(Stored data)
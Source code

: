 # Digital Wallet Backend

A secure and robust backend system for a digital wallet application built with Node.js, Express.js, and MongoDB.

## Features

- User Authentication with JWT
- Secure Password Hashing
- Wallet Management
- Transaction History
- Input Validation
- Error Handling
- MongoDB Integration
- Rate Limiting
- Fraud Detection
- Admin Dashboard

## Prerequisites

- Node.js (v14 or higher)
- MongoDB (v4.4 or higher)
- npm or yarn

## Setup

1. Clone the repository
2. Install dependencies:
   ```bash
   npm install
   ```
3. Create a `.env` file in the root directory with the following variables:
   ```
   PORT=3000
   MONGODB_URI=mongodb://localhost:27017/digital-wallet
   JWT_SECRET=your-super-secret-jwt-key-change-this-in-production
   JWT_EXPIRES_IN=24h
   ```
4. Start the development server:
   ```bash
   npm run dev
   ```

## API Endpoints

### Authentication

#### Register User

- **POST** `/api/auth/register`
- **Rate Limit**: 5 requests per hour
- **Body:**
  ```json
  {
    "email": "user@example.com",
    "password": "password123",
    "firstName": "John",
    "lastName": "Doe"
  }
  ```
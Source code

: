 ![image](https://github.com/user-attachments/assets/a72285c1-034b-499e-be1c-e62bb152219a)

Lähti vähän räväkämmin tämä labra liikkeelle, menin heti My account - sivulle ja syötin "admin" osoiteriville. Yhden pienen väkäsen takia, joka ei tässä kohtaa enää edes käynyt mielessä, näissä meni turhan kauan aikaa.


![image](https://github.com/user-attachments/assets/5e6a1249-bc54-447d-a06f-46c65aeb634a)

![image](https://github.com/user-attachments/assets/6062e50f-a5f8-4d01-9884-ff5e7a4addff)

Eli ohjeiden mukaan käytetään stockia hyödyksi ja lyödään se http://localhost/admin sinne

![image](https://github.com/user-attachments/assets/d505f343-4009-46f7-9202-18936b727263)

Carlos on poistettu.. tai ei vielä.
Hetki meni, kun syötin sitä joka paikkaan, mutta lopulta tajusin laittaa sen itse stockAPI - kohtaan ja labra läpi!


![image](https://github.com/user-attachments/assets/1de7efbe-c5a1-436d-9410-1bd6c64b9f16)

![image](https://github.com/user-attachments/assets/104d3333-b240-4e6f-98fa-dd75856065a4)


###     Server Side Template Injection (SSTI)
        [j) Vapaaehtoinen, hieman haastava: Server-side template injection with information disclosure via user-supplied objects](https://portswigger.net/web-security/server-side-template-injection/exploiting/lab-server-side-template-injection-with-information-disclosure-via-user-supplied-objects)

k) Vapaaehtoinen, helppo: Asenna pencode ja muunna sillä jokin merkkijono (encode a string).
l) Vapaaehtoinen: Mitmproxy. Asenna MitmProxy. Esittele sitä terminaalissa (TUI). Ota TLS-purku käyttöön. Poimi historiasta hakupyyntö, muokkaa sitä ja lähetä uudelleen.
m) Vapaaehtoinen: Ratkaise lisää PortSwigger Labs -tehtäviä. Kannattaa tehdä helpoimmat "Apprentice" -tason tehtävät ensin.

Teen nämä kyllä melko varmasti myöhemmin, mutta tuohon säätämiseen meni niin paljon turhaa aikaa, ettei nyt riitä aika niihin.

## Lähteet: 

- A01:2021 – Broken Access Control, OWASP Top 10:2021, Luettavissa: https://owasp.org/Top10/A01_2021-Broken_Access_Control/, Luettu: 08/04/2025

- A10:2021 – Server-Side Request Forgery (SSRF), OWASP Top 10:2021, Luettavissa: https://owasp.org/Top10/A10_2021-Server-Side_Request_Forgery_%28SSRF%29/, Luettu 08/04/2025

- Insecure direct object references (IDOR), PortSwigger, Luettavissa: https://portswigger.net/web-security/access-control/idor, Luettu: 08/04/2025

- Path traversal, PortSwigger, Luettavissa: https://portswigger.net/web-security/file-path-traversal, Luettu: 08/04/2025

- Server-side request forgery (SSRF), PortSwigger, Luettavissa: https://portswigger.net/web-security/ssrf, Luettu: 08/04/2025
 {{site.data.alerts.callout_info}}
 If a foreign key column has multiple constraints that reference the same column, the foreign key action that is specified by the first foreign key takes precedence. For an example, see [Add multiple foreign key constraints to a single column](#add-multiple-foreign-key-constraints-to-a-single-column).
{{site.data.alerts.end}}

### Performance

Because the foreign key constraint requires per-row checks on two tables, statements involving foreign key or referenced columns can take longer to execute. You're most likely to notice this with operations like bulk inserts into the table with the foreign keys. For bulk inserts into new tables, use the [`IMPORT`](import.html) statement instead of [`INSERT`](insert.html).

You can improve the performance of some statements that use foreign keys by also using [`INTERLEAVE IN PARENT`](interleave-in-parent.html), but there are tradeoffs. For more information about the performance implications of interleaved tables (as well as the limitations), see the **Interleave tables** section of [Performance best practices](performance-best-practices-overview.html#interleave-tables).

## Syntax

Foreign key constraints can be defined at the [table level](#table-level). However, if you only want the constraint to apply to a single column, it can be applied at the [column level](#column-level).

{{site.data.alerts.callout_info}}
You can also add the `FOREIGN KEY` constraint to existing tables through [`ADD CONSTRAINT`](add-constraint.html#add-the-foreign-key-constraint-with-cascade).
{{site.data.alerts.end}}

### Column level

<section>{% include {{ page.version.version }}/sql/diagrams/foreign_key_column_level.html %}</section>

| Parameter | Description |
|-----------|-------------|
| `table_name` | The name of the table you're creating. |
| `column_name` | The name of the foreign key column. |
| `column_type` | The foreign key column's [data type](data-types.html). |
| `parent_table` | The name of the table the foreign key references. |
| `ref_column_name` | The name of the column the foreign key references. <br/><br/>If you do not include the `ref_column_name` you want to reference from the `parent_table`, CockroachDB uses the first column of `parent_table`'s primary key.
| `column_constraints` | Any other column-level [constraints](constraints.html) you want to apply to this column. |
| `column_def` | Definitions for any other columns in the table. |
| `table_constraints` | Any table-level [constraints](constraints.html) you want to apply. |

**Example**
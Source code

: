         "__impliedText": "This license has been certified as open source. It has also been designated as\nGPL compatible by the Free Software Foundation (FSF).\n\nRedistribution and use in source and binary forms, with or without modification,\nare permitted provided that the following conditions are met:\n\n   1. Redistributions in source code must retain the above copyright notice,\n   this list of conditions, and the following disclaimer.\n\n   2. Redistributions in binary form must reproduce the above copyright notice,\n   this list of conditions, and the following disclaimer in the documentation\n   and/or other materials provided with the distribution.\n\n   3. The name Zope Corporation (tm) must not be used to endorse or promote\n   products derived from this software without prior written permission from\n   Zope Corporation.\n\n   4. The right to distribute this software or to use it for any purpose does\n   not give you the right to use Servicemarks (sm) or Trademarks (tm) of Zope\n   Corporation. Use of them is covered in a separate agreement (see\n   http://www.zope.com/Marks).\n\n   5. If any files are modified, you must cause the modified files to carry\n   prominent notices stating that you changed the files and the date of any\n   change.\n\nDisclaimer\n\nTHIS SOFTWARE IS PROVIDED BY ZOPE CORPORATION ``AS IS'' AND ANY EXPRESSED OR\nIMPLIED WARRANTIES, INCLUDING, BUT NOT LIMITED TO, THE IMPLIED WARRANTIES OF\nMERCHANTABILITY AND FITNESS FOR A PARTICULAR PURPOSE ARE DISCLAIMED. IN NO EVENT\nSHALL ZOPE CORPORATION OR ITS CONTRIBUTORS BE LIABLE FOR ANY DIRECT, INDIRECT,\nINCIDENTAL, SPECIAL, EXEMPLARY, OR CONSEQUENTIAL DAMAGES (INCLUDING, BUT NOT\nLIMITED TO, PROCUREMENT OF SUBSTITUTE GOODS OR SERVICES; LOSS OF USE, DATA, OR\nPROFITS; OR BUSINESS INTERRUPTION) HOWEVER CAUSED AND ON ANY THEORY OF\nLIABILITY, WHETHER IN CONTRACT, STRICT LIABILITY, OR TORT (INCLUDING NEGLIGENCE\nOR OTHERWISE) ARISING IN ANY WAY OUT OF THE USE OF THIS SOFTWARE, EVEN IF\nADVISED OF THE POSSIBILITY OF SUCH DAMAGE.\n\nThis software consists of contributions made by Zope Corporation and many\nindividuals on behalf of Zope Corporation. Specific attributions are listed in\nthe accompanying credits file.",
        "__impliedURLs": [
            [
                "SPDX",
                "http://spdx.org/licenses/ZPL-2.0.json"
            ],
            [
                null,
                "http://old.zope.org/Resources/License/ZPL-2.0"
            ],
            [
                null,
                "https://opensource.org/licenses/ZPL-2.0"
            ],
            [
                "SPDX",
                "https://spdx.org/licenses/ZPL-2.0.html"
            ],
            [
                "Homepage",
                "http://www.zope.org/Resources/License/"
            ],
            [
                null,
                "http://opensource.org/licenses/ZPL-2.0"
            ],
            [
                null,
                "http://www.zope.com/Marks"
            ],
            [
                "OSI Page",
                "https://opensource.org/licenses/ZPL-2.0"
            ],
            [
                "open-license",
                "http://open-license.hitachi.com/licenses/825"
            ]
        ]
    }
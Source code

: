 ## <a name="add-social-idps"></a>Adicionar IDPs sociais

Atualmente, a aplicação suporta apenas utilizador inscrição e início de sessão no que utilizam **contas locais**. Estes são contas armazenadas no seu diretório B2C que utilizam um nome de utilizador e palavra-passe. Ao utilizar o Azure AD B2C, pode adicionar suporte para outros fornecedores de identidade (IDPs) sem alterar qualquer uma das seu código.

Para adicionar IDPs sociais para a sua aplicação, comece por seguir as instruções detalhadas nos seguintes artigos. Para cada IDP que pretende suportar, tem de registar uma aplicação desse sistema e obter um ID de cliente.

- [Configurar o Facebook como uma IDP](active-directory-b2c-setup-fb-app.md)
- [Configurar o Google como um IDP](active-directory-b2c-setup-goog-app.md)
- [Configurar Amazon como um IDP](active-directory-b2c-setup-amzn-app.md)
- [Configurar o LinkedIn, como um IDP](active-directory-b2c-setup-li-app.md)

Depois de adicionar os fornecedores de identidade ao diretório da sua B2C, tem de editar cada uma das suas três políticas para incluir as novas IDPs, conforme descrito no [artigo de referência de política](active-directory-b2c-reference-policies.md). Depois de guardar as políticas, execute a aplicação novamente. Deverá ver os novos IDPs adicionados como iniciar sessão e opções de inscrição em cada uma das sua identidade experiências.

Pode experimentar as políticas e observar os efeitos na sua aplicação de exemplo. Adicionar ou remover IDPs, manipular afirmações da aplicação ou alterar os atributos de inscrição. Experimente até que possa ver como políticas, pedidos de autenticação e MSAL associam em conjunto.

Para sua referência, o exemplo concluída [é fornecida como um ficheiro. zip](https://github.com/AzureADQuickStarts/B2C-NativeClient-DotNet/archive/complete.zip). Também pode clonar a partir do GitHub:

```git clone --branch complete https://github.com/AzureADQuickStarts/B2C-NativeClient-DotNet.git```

WORK TO BE COMPLETED: A line qualifies when it holds the word "joka"; report all qualifying lines from the records above.

OUTPUT FOR THIS TASK:
Lähti vähän räväkämmin tämä labra liikkeelle, menin heti My account - sivulle ja syötin "admin" osoiteriville. Yhden pienen väkäsen takia, joka ei tässä kohtaa enää edes käynyt mielessä, näissä meni turhan kauan aikaa.
Hetki meni, kun syötin sitä joka paikkaan, mutta lopulta tajusin laittaa sen itse stockAPI - kohtaan ja labra läpi!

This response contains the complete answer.